If it's not that, then please show us the request line from your raw server access log, and any other logged info you may have.
A service restart on Apache should be entirely sufficient as a 'restart'.
[added]
Your ErrorDocument directive should read:
ErrorDocument 400 [b]/cg[/b]i-bin/example Jim
Checking my logs now...
Thank you for being there for me, Jim! It would be great to resolve this before the day is through - it has been a major bee in my bonnet for days. And yes, my ranking is affected too, so I have the weight of that hanging over me as well... Not great.
OK, after extensive testing, this is what I get from my logs...
ssl_access.log (my IP replaced with 9s)
999.999.999.999 - - [29/Aug/2009:20:24:23 -0400] "GET /" 400 67281
ssl_request.log
[29/Aug/2009:20:24:23 -0400] 999.999.999.999 - - "GET /" 67281
ssl_error
<no entry>
Does this shine any light on my situation?
Does this man I need to be focussing on the ssl.conf file instead of httpd.conf?
RewriteCond %{HTTP_HOST} :443$
RewriteRule ^/(.*)$ http://www.example.com/$1 [R=301,L]
+++++++++++++++++++++
RewriteCond %{HTTP_HOST} !^(www\.example\.com)?$
RewriteCond %{SERVER_PORT}>s ^(443>(s)¦[0-9]+>s)$
RewriteRule ^/(.*)$ http%2://www.example.com/$1 [R=301,L]
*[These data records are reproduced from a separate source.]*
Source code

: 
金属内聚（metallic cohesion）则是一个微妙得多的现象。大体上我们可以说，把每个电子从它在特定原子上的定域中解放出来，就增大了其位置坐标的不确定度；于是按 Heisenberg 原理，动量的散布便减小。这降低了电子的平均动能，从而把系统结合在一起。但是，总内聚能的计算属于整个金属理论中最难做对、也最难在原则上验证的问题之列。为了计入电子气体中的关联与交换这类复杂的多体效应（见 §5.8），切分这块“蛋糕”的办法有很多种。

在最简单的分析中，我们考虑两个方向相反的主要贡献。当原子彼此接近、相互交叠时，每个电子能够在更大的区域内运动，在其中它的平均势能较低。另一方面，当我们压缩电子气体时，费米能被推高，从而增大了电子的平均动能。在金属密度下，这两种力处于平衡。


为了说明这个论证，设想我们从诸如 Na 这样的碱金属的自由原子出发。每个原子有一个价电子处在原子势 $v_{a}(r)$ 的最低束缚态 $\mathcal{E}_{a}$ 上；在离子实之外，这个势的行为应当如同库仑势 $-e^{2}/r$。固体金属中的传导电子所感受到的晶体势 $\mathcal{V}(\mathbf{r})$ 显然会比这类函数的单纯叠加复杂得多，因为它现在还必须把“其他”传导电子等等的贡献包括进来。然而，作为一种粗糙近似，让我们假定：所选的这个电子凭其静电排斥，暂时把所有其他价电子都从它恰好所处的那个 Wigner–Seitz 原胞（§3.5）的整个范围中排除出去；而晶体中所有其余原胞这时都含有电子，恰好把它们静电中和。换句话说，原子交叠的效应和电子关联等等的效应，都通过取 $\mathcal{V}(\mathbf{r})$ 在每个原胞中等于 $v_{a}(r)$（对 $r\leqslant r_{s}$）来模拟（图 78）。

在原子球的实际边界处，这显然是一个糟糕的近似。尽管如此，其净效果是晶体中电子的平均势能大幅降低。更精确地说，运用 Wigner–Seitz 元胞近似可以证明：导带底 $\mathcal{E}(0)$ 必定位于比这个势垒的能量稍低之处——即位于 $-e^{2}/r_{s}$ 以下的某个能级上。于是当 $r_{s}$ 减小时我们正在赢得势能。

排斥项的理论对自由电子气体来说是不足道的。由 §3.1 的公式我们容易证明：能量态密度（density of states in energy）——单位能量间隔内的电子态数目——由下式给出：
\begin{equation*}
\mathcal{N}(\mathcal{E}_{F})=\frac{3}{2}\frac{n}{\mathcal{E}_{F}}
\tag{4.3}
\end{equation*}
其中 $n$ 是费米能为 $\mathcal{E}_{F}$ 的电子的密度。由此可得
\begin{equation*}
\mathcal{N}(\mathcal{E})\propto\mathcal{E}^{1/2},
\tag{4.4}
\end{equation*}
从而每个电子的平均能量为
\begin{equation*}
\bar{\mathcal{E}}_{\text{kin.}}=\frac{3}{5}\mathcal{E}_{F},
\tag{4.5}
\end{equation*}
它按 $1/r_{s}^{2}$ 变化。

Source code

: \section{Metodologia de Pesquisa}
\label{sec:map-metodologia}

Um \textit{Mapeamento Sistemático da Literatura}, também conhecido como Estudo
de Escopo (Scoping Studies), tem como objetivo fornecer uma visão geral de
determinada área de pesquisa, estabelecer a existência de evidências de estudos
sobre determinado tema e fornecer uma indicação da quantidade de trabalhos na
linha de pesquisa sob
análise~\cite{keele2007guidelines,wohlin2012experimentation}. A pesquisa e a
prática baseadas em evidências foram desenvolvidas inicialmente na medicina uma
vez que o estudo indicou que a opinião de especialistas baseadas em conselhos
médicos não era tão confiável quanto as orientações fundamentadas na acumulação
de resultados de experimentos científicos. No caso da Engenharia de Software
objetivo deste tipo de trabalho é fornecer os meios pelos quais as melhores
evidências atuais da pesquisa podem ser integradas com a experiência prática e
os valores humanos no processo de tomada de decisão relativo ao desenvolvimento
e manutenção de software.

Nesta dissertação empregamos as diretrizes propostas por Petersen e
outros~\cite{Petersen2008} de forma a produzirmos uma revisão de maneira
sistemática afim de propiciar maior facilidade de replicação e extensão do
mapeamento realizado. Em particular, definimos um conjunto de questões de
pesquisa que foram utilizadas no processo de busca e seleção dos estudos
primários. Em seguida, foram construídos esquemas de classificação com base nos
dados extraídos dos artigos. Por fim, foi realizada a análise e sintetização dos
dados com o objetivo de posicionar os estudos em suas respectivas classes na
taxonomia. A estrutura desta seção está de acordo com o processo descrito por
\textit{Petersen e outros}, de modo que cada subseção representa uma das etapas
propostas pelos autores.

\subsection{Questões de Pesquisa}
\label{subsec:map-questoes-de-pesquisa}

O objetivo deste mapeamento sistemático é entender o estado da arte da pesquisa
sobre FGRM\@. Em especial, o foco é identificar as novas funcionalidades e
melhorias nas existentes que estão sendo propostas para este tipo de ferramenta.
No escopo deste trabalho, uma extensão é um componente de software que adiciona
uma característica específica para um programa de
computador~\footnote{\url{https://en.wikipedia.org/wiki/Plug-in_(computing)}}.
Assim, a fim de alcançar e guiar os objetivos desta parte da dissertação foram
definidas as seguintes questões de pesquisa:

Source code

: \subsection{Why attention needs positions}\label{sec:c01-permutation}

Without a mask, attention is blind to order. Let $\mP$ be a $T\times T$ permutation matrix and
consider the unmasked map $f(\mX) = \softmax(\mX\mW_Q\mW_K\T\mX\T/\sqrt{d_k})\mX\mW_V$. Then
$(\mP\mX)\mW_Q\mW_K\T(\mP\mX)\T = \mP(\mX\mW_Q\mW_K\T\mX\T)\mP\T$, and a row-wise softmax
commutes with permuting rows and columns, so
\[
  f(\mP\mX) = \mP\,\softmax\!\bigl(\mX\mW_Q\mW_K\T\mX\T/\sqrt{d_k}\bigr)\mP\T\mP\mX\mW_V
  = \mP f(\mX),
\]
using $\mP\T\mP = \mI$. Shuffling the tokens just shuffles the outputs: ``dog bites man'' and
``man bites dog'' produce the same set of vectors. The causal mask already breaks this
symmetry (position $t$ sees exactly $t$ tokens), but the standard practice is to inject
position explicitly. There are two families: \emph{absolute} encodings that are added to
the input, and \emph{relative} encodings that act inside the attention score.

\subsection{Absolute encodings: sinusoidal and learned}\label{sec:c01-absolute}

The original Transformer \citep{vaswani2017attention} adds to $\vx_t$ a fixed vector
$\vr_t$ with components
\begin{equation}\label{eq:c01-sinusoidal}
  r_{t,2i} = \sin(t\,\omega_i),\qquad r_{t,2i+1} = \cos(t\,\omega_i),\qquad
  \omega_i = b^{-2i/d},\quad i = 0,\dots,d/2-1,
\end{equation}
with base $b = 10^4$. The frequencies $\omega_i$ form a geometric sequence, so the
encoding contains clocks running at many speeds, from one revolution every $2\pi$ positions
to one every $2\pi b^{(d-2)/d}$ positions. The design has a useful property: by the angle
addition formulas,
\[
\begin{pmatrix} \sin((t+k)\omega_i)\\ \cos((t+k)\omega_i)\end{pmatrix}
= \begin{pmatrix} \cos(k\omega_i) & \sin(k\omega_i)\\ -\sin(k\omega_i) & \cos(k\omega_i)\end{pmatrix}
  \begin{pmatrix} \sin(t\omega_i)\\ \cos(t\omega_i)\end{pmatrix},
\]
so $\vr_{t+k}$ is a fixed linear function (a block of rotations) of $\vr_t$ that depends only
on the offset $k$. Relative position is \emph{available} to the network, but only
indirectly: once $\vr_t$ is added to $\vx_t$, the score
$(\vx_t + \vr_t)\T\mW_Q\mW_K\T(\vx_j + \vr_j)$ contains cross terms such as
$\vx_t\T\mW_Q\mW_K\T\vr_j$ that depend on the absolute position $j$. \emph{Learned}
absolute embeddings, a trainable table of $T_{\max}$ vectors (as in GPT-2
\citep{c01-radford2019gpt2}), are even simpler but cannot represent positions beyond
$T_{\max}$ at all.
I continue to bash my head against the wall here, I am no further along. I have been testing and experimenting for hours now... I've made zero progress. <grin> I am in the same place I was when I started. ; )
C
The only other thing I can think of is that perhaps the rules *are* being applied, but some other agent in the server (e.g. a script) is invoking a subsequent external redirect and tacking the port number back onto the hostname, causing it to re-appear in your browser's address bar. This could be detected by examining the browser/server transactions using the "Live HTTP Headers" add-on for Firefox/Mozilla browsers.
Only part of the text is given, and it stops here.